Havana Township is a township in Steele County, Minnesota, United States. The population was 607 at the 2000 census.

==History==
Havana Township was originally called Lafayette Township, and under the latter name was organized in 1857. Its name was soon changed to Freeman Township, then Dover Township, until it was finally renamed Havana Township in 1869. The present name is after Havana, Illinois.

==Geography==
According to the United States Census Bureau, the township has a total area of 36.0 sqmi; 35.0 sqmi is land and 1.0 sqmi (2.75%) is water.

==Demographics==
At the 2000 census, there were 607 people, 224 households and 176 families residing in the township. The population density was 17.3 per square mile (6.7/km^{2}). There were 229 housing units at an average density of 6.5/sq mi (2.5/km^{2}). The racial makeup of the township was 99.18% White, and 0.82% from two or more races. Hispanic or Latino of any race were 0.66% of the population.

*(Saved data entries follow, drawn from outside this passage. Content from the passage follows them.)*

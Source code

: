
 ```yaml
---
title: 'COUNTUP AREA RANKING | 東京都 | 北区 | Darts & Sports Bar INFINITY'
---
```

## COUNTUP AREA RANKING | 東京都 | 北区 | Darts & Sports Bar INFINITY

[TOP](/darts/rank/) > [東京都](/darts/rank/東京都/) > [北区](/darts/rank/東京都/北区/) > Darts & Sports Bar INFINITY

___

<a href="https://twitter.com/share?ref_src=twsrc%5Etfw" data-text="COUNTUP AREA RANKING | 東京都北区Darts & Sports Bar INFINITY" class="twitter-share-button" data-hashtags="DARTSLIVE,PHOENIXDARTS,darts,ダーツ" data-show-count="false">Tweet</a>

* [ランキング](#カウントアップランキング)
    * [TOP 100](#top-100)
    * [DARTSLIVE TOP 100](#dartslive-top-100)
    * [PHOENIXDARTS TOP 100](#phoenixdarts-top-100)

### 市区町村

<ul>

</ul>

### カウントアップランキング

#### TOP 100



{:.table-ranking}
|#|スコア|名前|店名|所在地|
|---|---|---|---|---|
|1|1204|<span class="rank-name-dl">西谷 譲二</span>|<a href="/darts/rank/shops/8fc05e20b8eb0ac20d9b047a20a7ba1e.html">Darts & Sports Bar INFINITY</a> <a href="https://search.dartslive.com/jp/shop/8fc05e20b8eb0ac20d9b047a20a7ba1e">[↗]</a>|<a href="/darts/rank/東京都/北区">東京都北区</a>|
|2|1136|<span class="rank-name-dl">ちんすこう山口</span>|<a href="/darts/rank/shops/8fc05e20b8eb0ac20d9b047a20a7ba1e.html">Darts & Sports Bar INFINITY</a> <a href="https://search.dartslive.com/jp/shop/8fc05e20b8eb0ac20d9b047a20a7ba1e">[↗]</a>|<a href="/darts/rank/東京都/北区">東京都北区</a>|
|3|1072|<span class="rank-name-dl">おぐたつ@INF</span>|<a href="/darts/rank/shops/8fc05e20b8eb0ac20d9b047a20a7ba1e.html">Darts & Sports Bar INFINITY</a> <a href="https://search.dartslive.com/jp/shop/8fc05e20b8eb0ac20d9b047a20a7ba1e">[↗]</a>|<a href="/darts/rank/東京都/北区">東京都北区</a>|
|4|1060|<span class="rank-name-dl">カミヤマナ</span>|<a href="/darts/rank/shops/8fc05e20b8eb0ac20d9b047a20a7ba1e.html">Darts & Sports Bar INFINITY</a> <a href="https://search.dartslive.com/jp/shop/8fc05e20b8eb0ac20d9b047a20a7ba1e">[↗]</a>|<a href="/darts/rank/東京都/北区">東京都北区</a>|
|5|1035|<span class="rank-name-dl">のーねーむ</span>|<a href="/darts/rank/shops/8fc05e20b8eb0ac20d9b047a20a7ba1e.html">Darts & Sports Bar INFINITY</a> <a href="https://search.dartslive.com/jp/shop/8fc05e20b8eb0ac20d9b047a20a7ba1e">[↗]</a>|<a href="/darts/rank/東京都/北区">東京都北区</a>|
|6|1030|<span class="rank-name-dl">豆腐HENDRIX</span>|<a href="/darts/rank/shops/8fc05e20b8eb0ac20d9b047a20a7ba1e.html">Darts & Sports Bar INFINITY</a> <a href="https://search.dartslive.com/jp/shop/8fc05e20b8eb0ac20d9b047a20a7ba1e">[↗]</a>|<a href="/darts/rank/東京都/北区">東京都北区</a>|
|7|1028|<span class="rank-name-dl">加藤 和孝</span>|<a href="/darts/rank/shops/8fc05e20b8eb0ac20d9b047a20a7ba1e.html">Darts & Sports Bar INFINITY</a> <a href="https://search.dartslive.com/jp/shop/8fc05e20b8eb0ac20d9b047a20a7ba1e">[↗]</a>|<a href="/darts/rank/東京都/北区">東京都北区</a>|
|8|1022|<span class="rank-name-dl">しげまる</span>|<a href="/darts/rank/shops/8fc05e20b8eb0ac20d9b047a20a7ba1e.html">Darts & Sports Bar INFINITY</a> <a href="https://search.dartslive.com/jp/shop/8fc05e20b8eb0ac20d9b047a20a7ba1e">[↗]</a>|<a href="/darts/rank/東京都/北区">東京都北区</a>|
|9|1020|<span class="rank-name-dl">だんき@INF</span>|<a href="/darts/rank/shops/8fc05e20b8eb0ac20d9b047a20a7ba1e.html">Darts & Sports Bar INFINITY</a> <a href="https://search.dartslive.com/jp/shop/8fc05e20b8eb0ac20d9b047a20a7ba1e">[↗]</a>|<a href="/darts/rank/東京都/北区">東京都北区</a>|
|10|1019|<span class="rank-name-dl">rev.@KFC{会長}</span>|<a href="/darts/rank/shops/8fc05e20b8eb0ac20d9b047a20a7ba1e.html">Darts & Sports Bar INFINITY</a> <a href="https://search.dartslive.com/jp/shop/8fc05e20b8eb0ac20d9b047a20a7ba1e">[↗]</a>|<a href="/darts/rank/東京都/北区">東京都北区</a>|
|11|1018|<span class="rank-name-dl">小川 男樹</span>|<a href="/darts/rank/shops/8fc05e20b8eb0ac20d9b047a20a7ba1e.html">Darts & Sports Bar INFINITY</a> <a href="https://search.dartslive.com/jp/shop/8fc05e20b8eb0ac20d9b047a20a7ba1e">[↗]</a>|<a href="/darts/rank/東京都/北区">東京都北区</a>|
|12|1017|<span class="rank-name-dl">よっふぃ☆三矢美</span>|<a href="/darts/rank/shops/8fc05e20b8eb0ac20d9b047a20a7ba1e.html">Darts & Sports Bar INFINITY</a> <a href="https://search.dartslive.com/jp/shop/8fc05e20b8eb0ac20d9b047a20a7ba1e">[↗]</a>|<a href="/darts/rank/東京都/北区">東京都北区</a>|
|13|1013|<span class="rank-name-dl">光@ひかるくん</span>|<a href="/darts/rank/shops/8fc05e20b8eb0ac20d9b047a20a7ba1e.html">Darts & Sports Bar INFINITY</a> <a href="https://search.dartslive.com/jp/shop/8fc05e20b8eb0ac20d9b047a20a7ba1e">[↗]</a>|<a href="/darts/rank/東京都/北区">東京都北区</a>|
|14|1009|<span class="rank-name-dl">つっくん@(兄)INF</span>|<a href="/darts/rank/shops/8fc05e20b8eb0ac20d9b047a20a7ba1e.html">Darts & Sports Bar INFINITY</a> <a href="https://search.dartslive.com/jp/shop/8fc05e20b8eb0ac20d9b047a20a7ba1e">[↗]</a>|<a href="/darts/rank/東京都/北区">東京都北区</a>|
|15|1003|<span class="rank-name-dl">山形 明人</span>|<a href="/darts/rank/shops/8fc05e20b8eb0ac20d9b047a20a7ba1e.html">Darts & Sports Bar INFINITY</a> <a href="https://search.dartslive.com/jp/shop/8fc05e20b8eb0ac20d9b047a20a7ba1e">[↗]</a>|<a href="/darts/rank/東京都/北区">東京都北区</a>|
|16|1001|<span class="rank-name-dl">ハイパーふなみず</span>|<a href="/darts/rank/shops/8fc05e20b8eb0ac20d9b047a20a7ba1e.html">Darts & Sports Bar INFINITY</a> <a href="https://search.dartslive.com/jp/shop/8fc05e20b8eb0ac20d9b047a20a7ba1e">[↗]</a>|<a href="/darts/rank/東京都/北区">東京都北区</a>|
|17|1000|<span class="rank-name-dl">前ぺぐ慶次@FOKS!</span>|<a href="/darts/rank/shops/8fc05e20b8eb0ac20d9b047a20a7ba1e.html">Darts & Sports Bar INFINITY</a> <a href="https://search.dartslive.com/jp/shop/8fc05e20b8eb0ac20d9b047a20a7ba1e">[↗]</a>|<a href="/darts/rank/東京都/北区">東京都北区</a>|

There were 224 households, of which 37.9% had children under the age of 18 living with them, 68.8% were married couples living together, 4.9% had a female householder with no husband present, and 21.0% were non-families. 17.4% of all households were made up of individuals, and 10.3% had someone living alone who was 65 years of age or older. The average household size was 2.71 and the average family size was 3.06.

Age distribution was 28.2% under the age of 18, 6.4% from 18 to 24, 24.7% from 25 to 44, 27.7% from 45 to 64, and 13.0% who were 65 years of age or older. The median age was 40 years. For every 100 females, there were 101.7 males. For every 100 females age 18 and over, there were 105.7 males.

The median household income was $52,500, and the median family income was $62,500. Males had a median income of $40,250 versus $26,071 for females. The per capita income for the township was $23,720. None of the families and 1.0% of the population were living below the poverty line, including no under eighteens and 6.7% of those over 64.